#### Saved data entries
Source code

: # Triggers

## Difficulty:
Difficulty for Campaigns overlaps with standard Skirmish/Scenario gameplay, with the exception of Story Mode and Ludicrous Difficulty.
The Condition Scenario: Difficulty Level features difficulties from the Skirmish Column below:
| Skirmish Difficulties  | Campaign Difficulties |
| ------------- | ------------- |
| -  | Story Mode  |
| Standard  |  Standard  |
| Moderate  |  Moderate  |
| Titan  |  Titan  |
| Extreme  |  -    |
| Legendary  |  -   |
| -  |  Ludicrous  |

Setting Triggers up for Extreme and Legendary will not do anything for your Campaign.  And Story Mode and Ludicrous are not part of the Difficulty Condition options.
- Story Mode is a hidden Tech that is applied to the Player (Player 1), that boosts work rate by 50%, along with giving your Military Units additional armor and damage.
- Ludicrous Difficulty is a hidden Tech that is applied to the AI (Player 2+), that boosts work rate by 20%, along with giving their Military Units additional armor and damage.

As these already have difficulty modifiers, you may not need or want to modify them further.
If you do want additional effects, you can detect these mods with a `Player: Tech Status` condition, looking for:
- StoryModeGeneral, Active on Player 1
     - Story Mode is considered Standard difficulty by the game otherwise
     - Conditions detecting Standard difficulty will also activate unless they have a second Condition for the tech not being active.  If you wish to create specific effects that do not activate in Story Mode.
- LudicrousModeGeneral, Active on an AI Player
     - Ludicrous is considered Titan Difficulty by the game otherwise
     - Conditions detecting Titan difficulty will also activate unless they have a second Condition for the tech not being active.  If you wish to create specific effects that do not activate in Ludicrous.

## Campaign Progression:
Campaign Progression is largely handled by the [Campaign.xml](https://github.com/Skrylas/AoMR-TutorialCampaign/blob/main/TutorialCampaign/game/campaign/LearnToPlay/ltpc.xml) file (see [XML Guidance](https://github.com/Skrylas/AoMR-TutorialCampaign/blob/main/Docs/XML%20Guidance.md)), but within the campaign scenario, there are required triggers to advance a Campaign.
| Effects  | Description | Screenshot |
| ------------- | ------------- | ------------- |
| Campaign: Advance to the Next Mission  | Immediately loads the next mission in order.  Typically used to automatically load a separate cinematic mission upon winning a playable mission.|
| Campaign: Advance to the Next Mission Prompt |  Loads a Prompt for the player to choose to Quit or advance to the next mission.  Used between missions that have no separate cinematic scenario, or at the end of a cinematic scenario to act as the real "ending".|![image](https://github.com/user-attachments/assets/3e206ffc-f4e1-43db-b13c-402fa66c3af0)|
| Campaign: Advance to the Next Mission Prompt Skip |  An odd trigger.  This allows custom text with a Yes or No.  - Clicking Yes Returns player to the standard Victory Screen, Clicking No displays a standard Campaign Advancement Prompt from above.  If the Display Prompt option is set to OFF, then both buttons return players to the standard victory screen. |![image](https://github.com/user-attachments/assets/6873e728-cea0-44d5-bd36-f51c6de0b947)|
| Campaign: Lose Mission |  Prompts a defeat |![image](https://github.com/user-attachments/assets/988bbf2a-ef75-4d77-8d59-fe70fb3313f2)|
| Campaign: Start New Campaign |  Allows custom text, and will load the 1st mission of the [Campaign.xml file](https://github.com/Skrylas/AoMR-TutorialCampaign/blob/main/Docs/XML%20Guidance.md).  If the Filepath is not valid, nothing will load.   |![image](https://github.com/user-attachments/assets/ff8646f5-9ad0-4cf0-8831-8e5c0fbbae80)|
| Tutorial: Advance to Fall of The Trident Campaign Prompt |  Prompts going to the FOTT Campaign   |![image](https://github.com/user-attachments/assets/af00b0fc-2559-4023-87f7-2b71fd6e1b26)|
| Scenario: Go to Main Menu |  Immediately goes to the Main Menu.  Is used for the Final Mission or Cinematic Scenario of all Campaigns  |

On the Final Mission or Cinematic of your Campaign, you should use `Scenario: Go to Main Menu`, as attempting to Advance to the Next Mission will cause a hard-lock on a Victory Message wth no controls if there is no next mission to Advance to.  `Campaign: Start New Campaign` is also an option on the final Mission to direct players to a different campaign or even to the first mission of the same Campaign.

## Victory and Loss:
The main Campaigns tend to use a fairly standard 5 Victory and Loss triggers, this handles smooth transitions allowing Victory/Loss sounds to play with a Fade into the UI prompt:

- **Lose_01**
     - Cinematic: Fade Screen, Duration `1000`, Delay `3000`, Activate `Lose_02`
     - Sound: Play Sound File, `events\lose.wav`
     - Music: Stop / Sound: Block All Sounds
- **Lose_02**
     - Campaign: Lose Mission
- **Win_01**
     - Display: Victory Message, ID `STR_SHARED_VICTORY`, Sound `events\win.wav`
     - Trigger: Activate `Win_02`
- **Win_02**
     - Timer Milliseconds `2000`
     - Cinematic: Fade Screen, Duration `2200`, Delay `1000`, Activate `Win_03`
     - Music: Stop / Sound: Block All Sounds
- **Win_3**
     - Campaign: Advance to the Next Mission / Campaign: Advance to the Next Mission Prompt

#### What this task involves
Please work out how many lines above carry "Immediately", writing only the result.

#### Written answer
2